A MediaTek vulnerability allowed apps on phones with certain MediaTek chips to listen without users knowing. The vulnerability could have dealt a serious blow to user privacy on phones running MediaTek chipsets, but thankfully, the issue was fixed back in October. a report by check point research Via Android Police Detailed the vulnerability, which is related to AI and audio-processing. This can allow apps with the right code to gain access to system-level audio information that apps don’t typically have access to.
This would have allowed more advanced, malicious apps to launch eavesdropping attacks, where the app could listen for sounds around the phone and send information back to an attacker from afar.
However, the report suggests that the vulnerability is complex and it is not easy to fix the flaw. The team at Check Point Research was able to document how the attack on the Xiaomi Redmi Note 9 5G went through a complex process that involved exploiting a series of four vulnerabilities in MediaTek firmware.
A malicious app as we mentioned above would not have been able to carry out such an attack without prior knowledge of the vulnerability.
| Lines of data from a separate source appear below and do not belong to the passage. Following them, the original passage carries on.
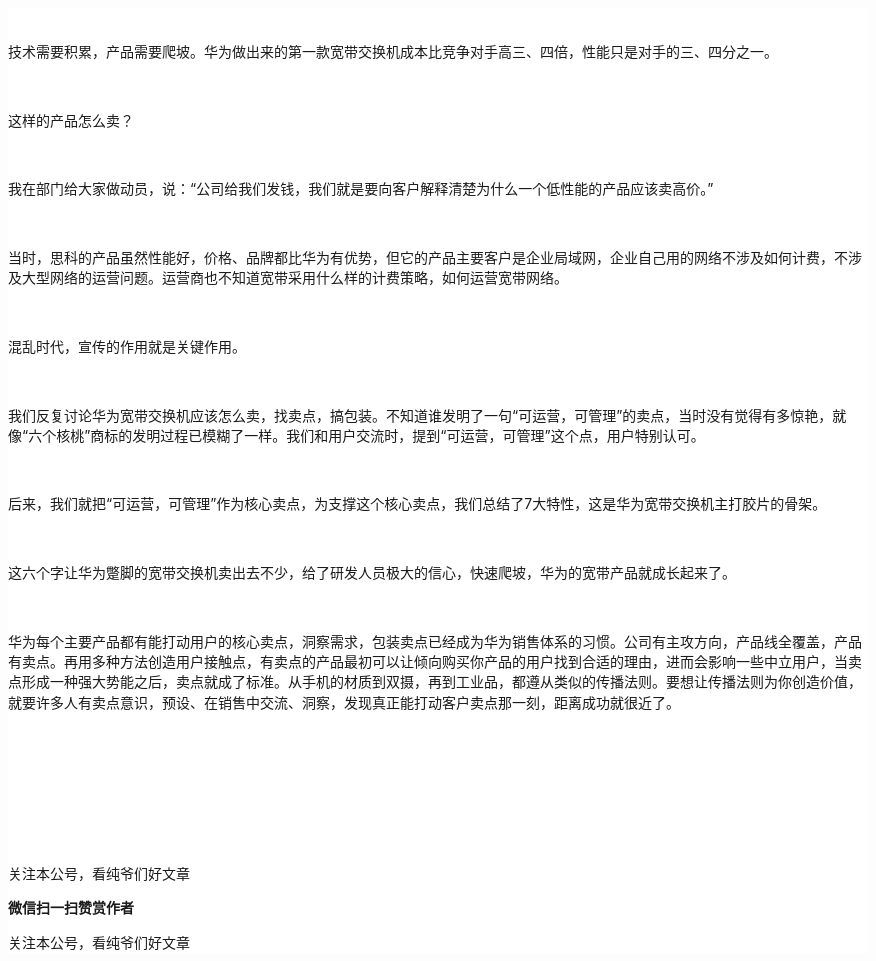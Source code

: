 &nbsp;

技术需要积累，产品需要爬坡。华为做出来的第一款宽带交换机成本比竞争对手高三、四倍，性能只是对手的三、四分之一。

&nbsp;

这样的产品怎么卖？

&nbsp;

我在部门给大家做动员，说：“公司给我们发钱，我们就是要向客户解释清楚为什么一个低性能的产品应该卖高价。”

&nbsp;

当时，思科的产品虽然性能好，价格、品牌都比华为有优势，但它的产品主要客户是企业局域网，企业自己用的网络不涉及如何计费，不涉及大型网络的运营问题。运营商也不知道宽带采用什么样的计费策略，如何运营宽带网络。

&nbsp;

混乱时代，宣传的作用就是关键作用。

&nbsp;

我们反复讨论华为宽带交换机应该怎么卖，找卖点，搞包装。不知道谁发明了一句“可运营，可管理”的卖点，当时没有觉得有多惊艳，就像“六个核桃”商标的发明过程已模糊了一样。我们和用户交流时，提到“可运营，可管理”这个点，用户特别认可。

&nbsp;

后来，我们就把“可运营，可管理”作为核心卖点，为支撑这个核心卖点，我们总结了7大特性，这是华为宽带交换机主打胶片的骨架。

&nbsp;

这六个字让华为蹩脚的宽带交换机卖出去不少，给了研发人员极大的信心，快速爬坡，华为的宽带产品就成长起来了。

&nbsp;

华为每个主要产品都有能打动用户的核心卖点，洞察需求，包装卖点已经成为华为销售体系的习惯。公司有主攻方向，产品线全覆盖，产品有卖点。再用多种方法创造用户接触点，有卖点的产品最初可以让倾向购买你产品的用户找到合适的理由，进而会影响一些中立用户，当卖点形成一种强大势能之后，卖点就成了标准。从手机的材质到双摄，再到工业品，都遵从类似的传播法则。要想让传播法则为你创造价值，就要许多人有卖点意识，预设、在销售中交流、洞察，发现真正能打动客户卖点那一刻，距离成功就很近了。

&nbsp;

&nbsp;

&nbsp;

&nbsp;



关注本公号，看纯爷们好文章


**微信扫一扫赞赏作者**






关注本公号，看纯爷们好文章








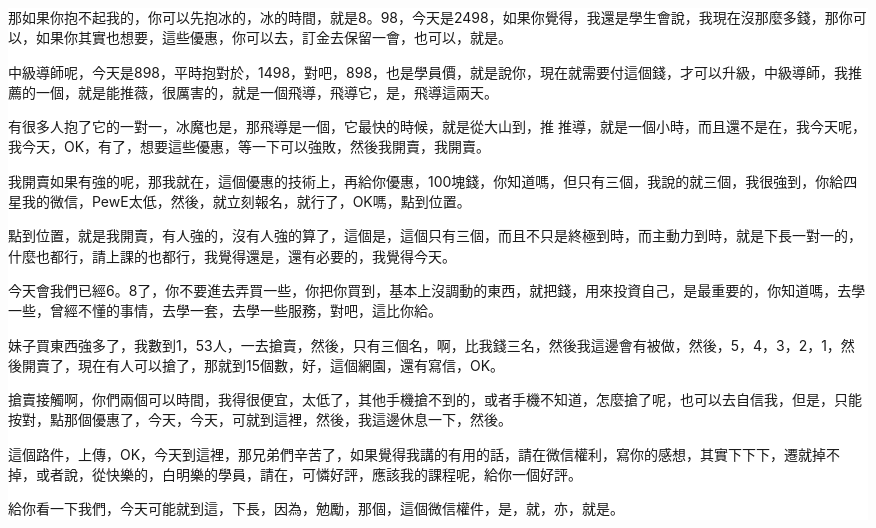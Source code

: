 那如果你抱不起我的，你可以先抱冰的，冰的時間，就是8。98，今天是2498，如果你覺得，我還是學生會說，我現在沒那麼多錢，那你可以，如果你其實也想要，這些優惠，你可以去，訂金去保留一會，也可以，就是。

中級導師呢，今天是898，平時抱對於，1498，對吧，898，也是學員價，就是說你，現在就需要付這個錢，才可以升級，中級導師，我推薦的一個，就是能推薇，很厲害的，就是一個飛導，飛導它，是，飛導這兩天。

有很多人抱了它的一對一，冰魔也是，那飛導是一個，它最快的時候，就是從大山到，推 推導，就是一個小時，而且還不是在，我今天呢，我今天，OK，有了，想要這些優惠，等一下可以強敗，然後我開賣，我開賣。

我開賣如果有強的呢，那我就在，這個優惠的技術上，再給你優惠，100塊錢，你知道嗎，但只有三個，我說的就三個，我很強到，你給四星我的微信，PewE太低，然後，就立刻報名，就行了，OK嗎，點到位置。

點到位置，就是我開賣，有人強的，沒有人強的算了，這個是，這個只有三個，而且不只是終極到時，而主動力到時，就是下長一對一的，什麼也都行，請上課的也都行，我覺得還是，還有必要的，我覺得今天。

今天會我們已經6。8了，你不要進去弄買一些，你把你買到，基本上沒調動的東西，就把錢，用來投資自己，是最重要的，你知道嗎，去學一些，曾經不懂的事情，去學一套，去學一些服務，對吧，這比你給。

妹子買東西強多了，我數到1，53人，一去搶賣，然後，只有三個名，啊，比我錢三名，然後我這邊會有被做，然後，5，4，3，2，1，然後開賣了，現在有人可以搶了，那就到15個數，好，這個網園，還有寫信，OK。

搶賣接觸啊，你們兩個可以時間，我得很便宜，太低了，其他手機搶不到的，或者手機不知道，怎麼搶了呢，也可以去自信我，但是，只能按對，點那個優惠了，今天，今天，可就到這裡，然後，我這邊休息一下，然後。

這個路件，上傳，OK，今天到這裡，那兄弟們辛苦了，如果覺得我講的有用的話，請在微信權利，寫你的感想，其實下下下，遷就掉不掉，或者說，從快樂的，白明樂的學員，請在，可憐好評，應該我的課程呢，給你一個好評。

給你看一下我們，今天可能就到這，下長，因為，勉勵，那個，這個微信權件，是，就，亦，就是。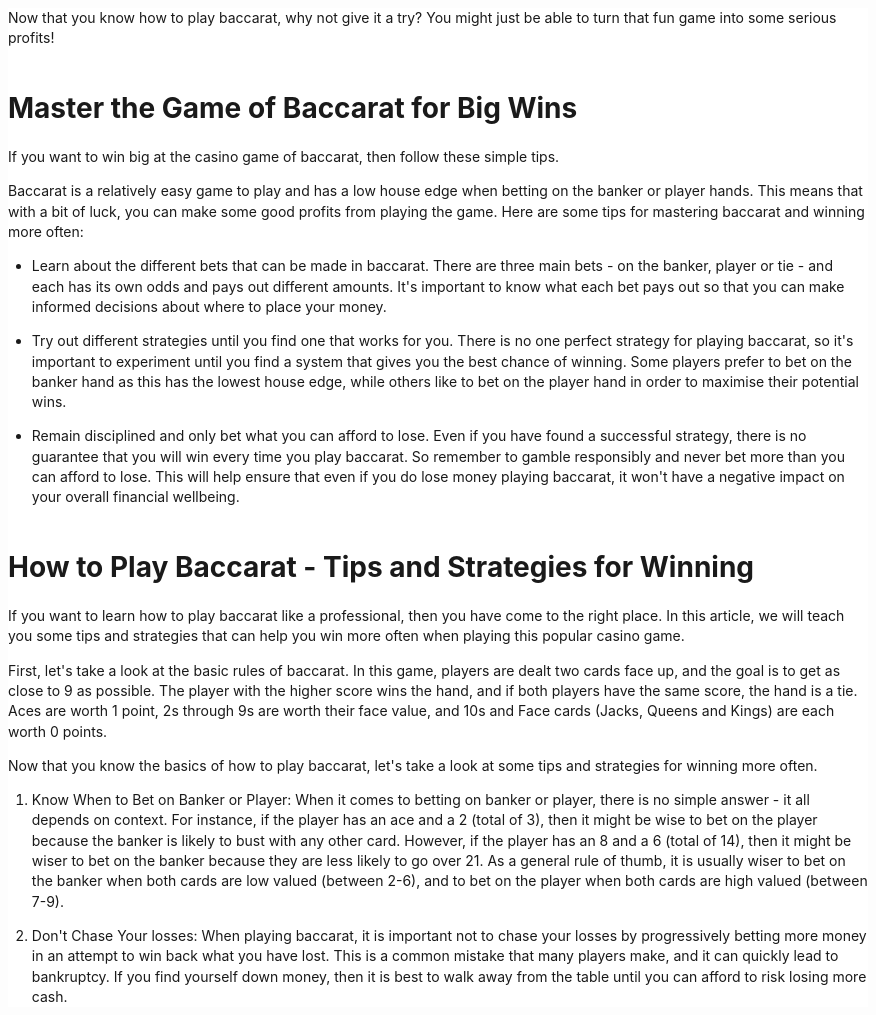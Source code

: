 Now that you know how to play baccarat, why not give it a try? You might just be able to turn that fun game into some serious profits!

#  Master the Game of Baccarat for Big Wins 

If you want to win big at the casino game of baccarat, then follow these simple tips. 

Baccarat is a relatively easy game to play and has a low house edge when betting on the banker or player hands. This means that with a bit of luck, you can make some good profits from playing the game. Here are some tips for mastering baccarat and winning more often:

- Learn about the different bets that can be made in baccarat. There are three main bets - on the banker, player or tie - and each has its own odds and pays out different amounts. It's important to know what each bet pays out so that you can make informed decisions about where to place your money.

- Try out different strategies until you find one that works for you. There is no one perfect strategy for playing baccarat, so it's important to experiment until you find a system that gives you the best chance of winning. Some players prefer to bet on the banker hand as this has the lowest house edge, while others like to bet on the player hand in order to maximise their potential wins.

- Remain disciplined and only bet what you can afford to lose. Even if you have found a successful strategy, there is no guarantee that you will win every time you play baccarat. So remember to gamble responsibly and never bet more than you can afford to lose. This will help ensure that even if you do lose money playing baccarat, it won't have a negative impact on your overall financial wellbeing.

#  How to Play Baccarat - Tips and Strategies for Winning

If you want to learn how to play baccarat like a professional, then you have come to the right place. In this article, we will teach you some tips and strategies that can help you win more often when playing this popular casino game.

First, let's take a look at the basic rules of baccarat. In this game, players are dealt two cards face up, and the goal is to get as close to 9 as possible. The player with the higher score wins the hand, and if both players have the same score, the hand is a tie. Aces are worth 1 point, 2s through 9s are worth their face value, and 10s and Face cards (Jacks, Queens and Kings) are each worth 0 points.

Now that you know the basics of how to play baccarat, let's take a look at some tips and strategies for winning more often.

1. Know When to Bet on Banker or Player: When it comes to betting on banker or player, there is no simple answer - it all depends on context. For instance, if the player has an ace and a 2 (total of 3), then it might be wise to bet on the player because the banker is likely to bust with any other card. However, if the player has an 8 and a 6 (total of 14), then it might be wiser to bet on the banker because they are less likely to go over 21. As a general rule of thumb, it is usually wiser to bet on the banker when both cards are low valued (between 2-6), and to bet on the player when both cards are high valued (between 7-9).

2. Don't Chase Your losses: When playing baccarat, it is important not to chase your losses by progressively betting more money in an attempt to win back what you have lost. This is a common mistake that many players make, and it can quickly lead to bankruptcy. If you find yourself down money, then it is best to walk away from the table until you can afford to risk losing more cash.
However, this will no longer be possible as the defect has been fixed.
The report does not mention which devices or chipsets were specifically affected by the vulnerability. This is something that MediaTek has not disclosed at the time of writing this story.
However, the report mentions a processor based on the so-called Tensilica APU platform, which is reportedly also found on some HiSilicon Kirin chipsets. Whether these chipsets were also affected by a similar vulnerability is unknown.